#### DATA

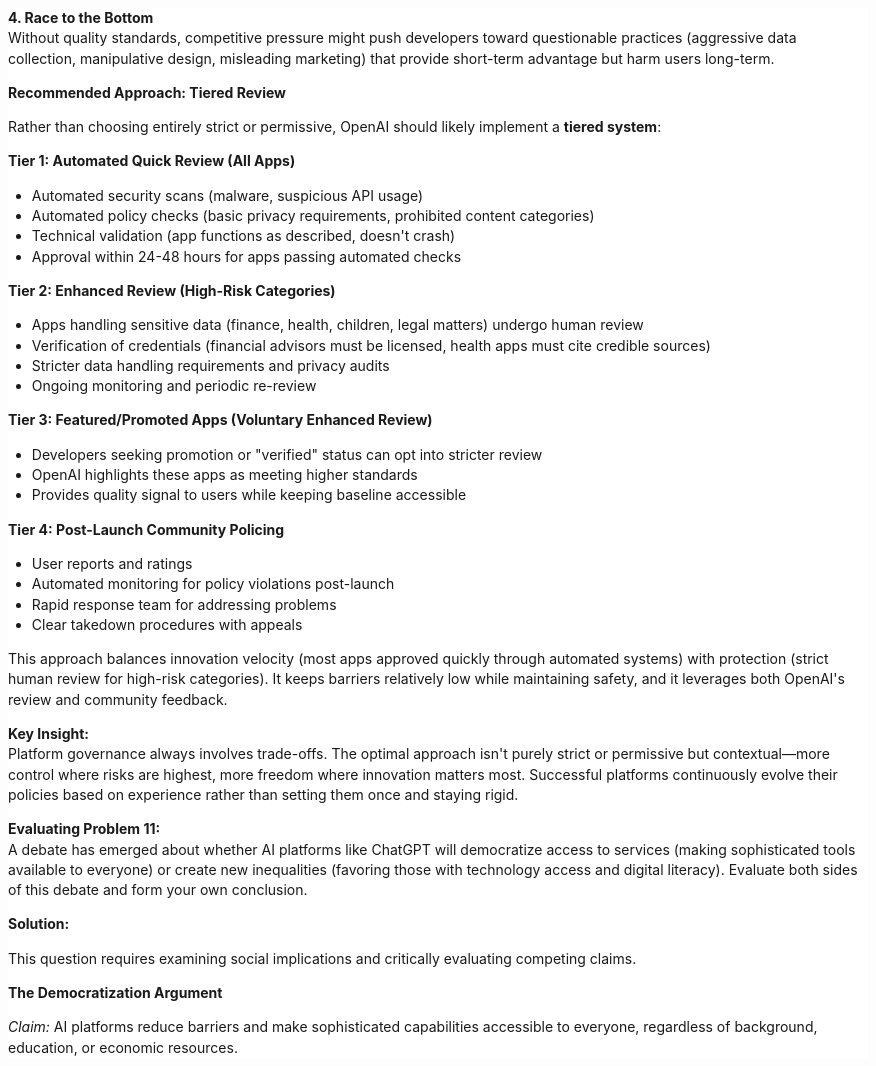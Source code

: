 **4. Race to the Bottom**  
Without quality standards, competitive pressure might push developers toward questionable practices (aggressive data collection, manipulative design, misleading marketing) that provide short-term advantage but harm users long-term.

**Recommended Approach: Tiered Review**

Rather than choosing entirely strict or permissive, OpenAI should likely implement a **tiered system**:

**Tier 1: Automated Quick Review (All Apps)**
- Automated security scans (malware, suspicious API usage)
- Automated policy checks (basic privacy requirements, prohibited content categories)
- Technical validation (app functions as described, doesn't crash)
- Approval within 24-48 hours for apps passing automated checks

**Tier 2: Enhanced Review (High-Risk Categories)**
- Apps handling sensitive data (finance, health, children, legal matters) undergo human review
- Verification of credentials (financial advisors must be licensed, health apps must cite credible sources)
- Stricter data handling requirements and privacy audits
- Ongoing monitoring and periodic re-review

**Tier 3: Featured/Promoted Apps (Voluntary Enhanced Review)**
- Developers seeking promotion or "verified" status can opt into stricter review
- OpenAI highlights these apps as meeting higher standards
- Provides quality signal to users while keeping baseline accessible

**Tier 4: Post-Launch Community Policing**
- User reports and ratings
- Automated monitoring for policy violations post-launch
- Rapid response team for addressing problems
- Clear takedown procedures with appeals

This approach balances innovation velocity (most apps approved quickly through automated systems) with protection (strict human review for high-risk categories). It keeps barriers relatively low while maintaining safety, and it leverages both OpenAI's review and community feedback.

**Key Insight:**  
Platform governance always involves trade-offs. The optimal approach isn't purely strict or permissive but contextual—more control where risks are highest, more freedom where innovation matters most. Successful platforms continuously evolve their policies based on experience rather than setting them once and staying rigid.

**Evaluating Problem 11:**  
A debate has emerged about whether AI platforms like ChatGPT will democratize access to services (making sophisticated tools available to everyone) or create new inequalities (favoring those with technology access and digital literacy). Evaluate both sides of this debate and form your own conclusion.

**Solution:**

This question requires examining social implications and critically evaluating competing claims.

**The Democratization Argument**

*Claim:* AI platforms reduce barriers and make sophisticated capabilities accessible to everyone, regardless of background, education, or economic resources.

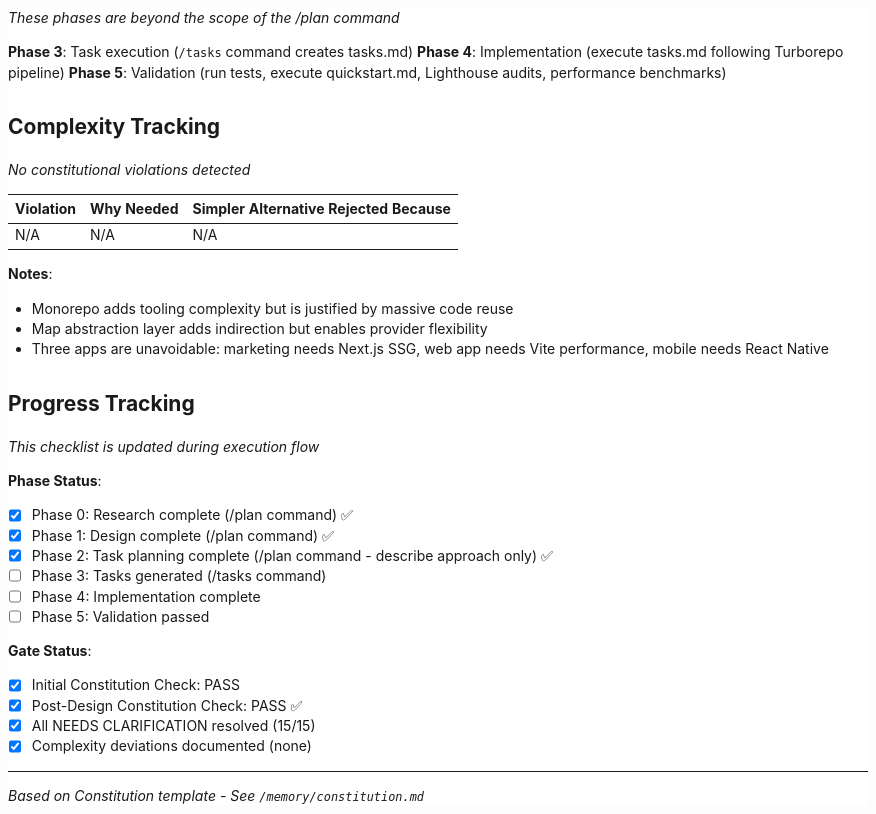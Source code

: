 *These phases are beyond the scope of the /plan command*

**Phase 3**: Task execution (`/tasks` command creates tasks.md)
**Phase 4**: Implementation (execute tasks.md following Turborepo pipeline)
**Phase 5**: Validation (run tests, execute quickstart.md, Lighthouse audits, performance benchmarks)

## Complexity Tracking

*No constitutional violations detected*

| Violation | Why Needed | Simpler Alternative Rejected Because |
|-----------|------------|-------------------------------------|
| N/A       | N/A        | N/A                                 |

**Notes**:
- Monorepo adds tooling complexity but is justified by massive code reuse
- Map abstraction layer adds indirection but enables provider flexibility
- Three apps are unavoidable: marketing needs Next.js SSG, web app needs Vite performance, mobile needs React Native

## Progress Tracking

*This checklist is updated during execution flow*

**Phase Status**:
- [x] Phase 0: Research complete (/plan command) ✅
- [x] Phase 1: Design complete (/plan command) ✅
- [x] Phase 2: Task planning complete (/plan command - describe approach only) ✅
- [ ] Phase 3: Tasks generated (/tasks command)
- [ ] Phase 4: Implementation complete
- [ ] Phase 5: Validation passed

**Gate Status**:
- [x] Initial Constitution Check: PASS
- [x] Post-Design Constitution Check: PASS ✅
- [x] All NEEDS CLARIFICATION resolved (15/15)
- [x] Complexity deviations documented (none)

---
*Based on Constitution template - See `/memory/constitution.md`*
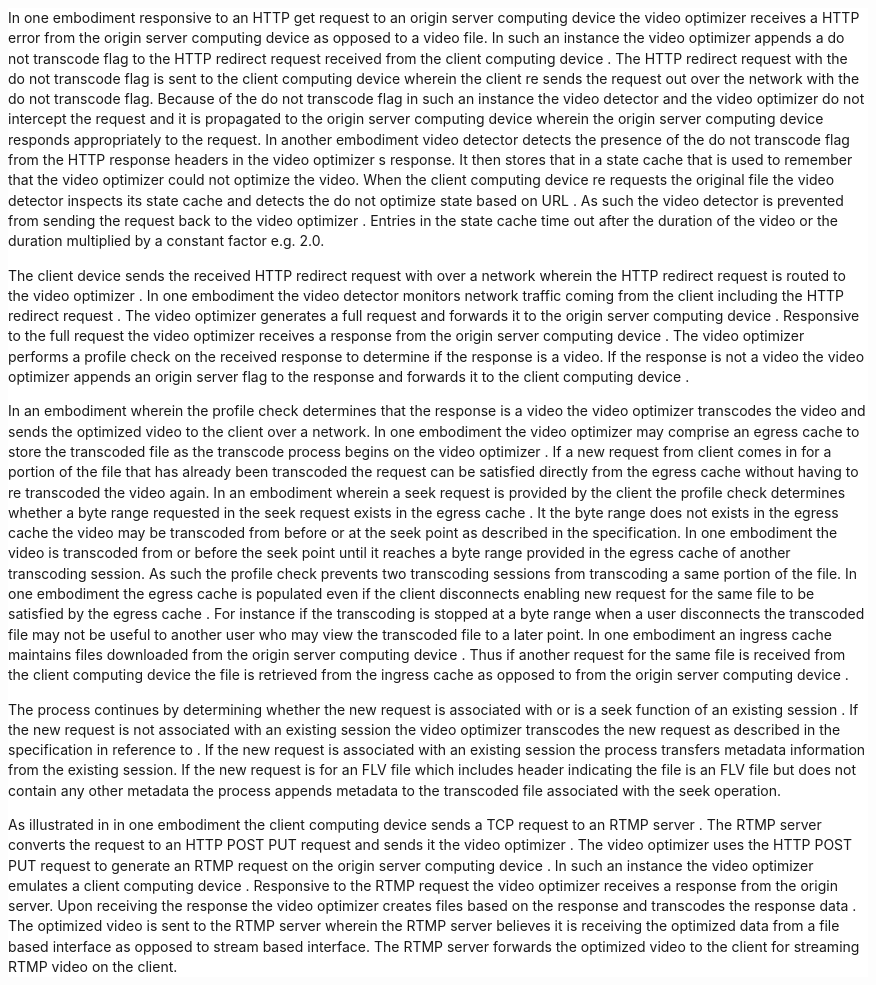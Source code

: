 In one embodiment responsive to an HTTP get request to an origin server computing device the video optimizer receives a HTTP error from the origin server computing device as opposed to a video file. In such an instance the video optimizer appends a do not transcode flag to the HTTP redirect request received from the client computing device . The HTTP redirect request with the do not transcode flag is sent to the client computing device wherein the client re sends the request out over the network with the do not transcode flag. Because of the do not transcode flag in such an instance the video detector and the video optimizer do not intercept the request and it is propagated to the origin server computing device wherein the origin server computing device responds appropriately to the request. In another embodiment video detector detects the presence of the do not transcode flag from the HTTP response headers in the video optimizer s response. It then stores that in a state cache that is used to remember that the video optimizer could not optimize the video. When the client computing device re requests the original file the video detector inspects its state cache and detects the do not optimize state based on URL . As such the video detector is prevented from sending the request back to the video optimizer . Entries in the state cache time out after the duration of the video or the duration multiplied by a constant factor e.g. 2.0.

The client device sends the received HTTP redirect request with over a network wherein the HTTP redirect request is routed to the video optimizer . In one embodiment the video detector monitors network traffic coming from the client including the HTTP redirect request . The video optimizer generates a full request and forwards it to the origin server computing device . Responsive to the full request the video optimizer receives a response from the origin server computing device . The video optimizer performs a profile check on the received response to determine if the response is a video. If the response is not a video the video optimizer appends an origin server flag to the response and forwards it to the client computing device .

In an embodiment wherein the profile check determines that the response is a video the video optimizer transcodes the video and sends the optimized video to the client over a network. In one embodiment the video optimizer may comprise an egress cache to store the transcoded file as the transcode process begins on the video optimizer . If a new request from client comes in for a portion of the file that has already been transcoded the request can be satisfied directly from the egress cache without having to re transcoded the video again. In an embodiment wherein a seek request is provided by the client the profile check determines whether a byte range requested in the seek request exists in the egress cache . It the byte range does not exists in the egress cache the video may be transcoded from before or at the seek point as described in the specification. In one embodiment the video is transcoded from or before the seek point until it reaches a byte range provided in the egress cache of another transcoding session. As such the profile check prevents two transcoding sessions from transcoding a same portion of the file. In one embodiment the egress cache is populated even if the client disconnects enabling new request for the same file to be satisfied by the egress cache . For instance if the transcoding is stopped at a byte range when a user disconnects the transcoded file may not be useful to another user who may view the transcoded file to a later point. In one embodiment an ingress cache maintains files downloaded from the origin server computing device . Thus if another request for the same file is received from the client computing device the file is retrieved from the ingress cache as opposed to from the origin server computing device .

The process continues by determining whether the new request is associated with or is a seek function of an existing session . If the new request is not associated with an existing session the video optimizer transcodes the new request as described in the specification in reference to . If the new request is associated with an existing session the process transfers metadata information from the existing session. If the new request is for an FLV file which includes header indicating the file is an FLV file but does not contain any other metadata the process appends metadata to the transcoded file associated with the seek operation.

As illustrated in in one embodiment the client computing device sends a TCP request to an RTMP server . The RTMP server converts the request to an HTTP POST PUT request and sends it the video optimizer . The video optimizer uses the HTTP POST PUT request to generate an RTMP request on the origin server computing device . In such an instance the video optimizer emulates a client computing device . Responsive to the RTMP request the video optimizer receives a response from the origin server. Upon receiving the response the video optimizer creates files based on the response and transcodes the response data . The optimized video is sent to the RTMP server wherein the RTMP server believes it is receiving the optimized data from a file based interface as opposed to stream based interface. The RTMP server forwards the optimized video to the client for streaming RTMP video on the client.
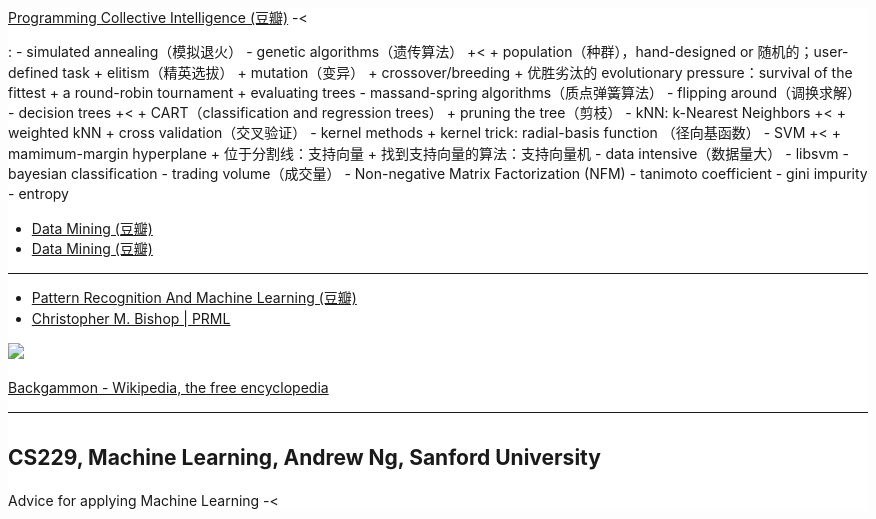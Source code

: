 [Programming Collective Intelligence (豆瓣)](https://book.douban.com/subject/2209702/) -<

:   -   simulated annealing（模拟退火）
    -   genetic algorithms（遗传算法） +<
        +   population（种群），hand-designed or 随机的；user-defined task
        +   elitism（精英选拔）
        +   mutation（变异）
        +   crossover/breeding
        +   优胜劣汰的 evolutionary pressure：survival of the fittest
        +   a round-robin tournament
        +   evaluating trees
    - massand-spring algorithms（质点弹簧算法）
    - flipping around（调换求解）
    - decision trees +<
        + CART（classification and regression trees）
        + pruning the tree（剪枝）
    - kNN: k-Nearest Neighbors +<
        + weighted kNN
        + cross validation（交叉验证）
    - kernel methods
        + kernel trick: radial-basis function （径向基函数）
    - SVM +<
        + mamimum-margin hyperplane
        + 位于分割线：支持向量
        + 找到支持向量的算法：支持向量机
    - data intensive（数据量大）
    - libsvm
    - bayesian classification
    - trading volume（成交量）
    - Non-negative Matrix Factorization (NFM)
    - tanimoto coefficient
    - gini impurity
    - entropy



-   [Data Mining (豆瓣)](https://book.douban.com/subject/4888560/)
-   [Data Mining (豆瓣)](https://book.douban.com/subject/6533777/)

---

-   [Pattern Recognition And Machine Learning (豆瓣)](https://book.douban.com/subject/2061116/)
-   [Christopher M. Bishop | PRML](http://research.microsoft.com/en-us/um/people/cmbishop/PRML/)

![](http://whudoc.qiniudn.com/2016/prmlfigs-png/Figure1.1.png)

[Backgammon - Wikipedia, the free encyclopedia](https://en.wikipedia.org/wiki/Backgammon)

---

## CS229, Machine Learning, Andrew Ng, Sanford University

Advice for applying Machine Learning -<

########

§ TASK REQUIREMENTS
Retype, exactly and in full, the lines above from the one containing "## Complexity Tracking" through the one containing "- Map abstraction".

§ RESPONSE AREA
## Complexity Tracking

*No constitutional violations detected*

| Violation | Why Needed | Simpler Alternative Rejected Because |
|-----------|------------|-------------------------------------|
| N/A       | N/A        | N/A                                 |

**Notes**:
- Monorepo adds tooling complexity but is justified by massive code reuse
- Map abstraction layer adds indirection but enables provider flexibility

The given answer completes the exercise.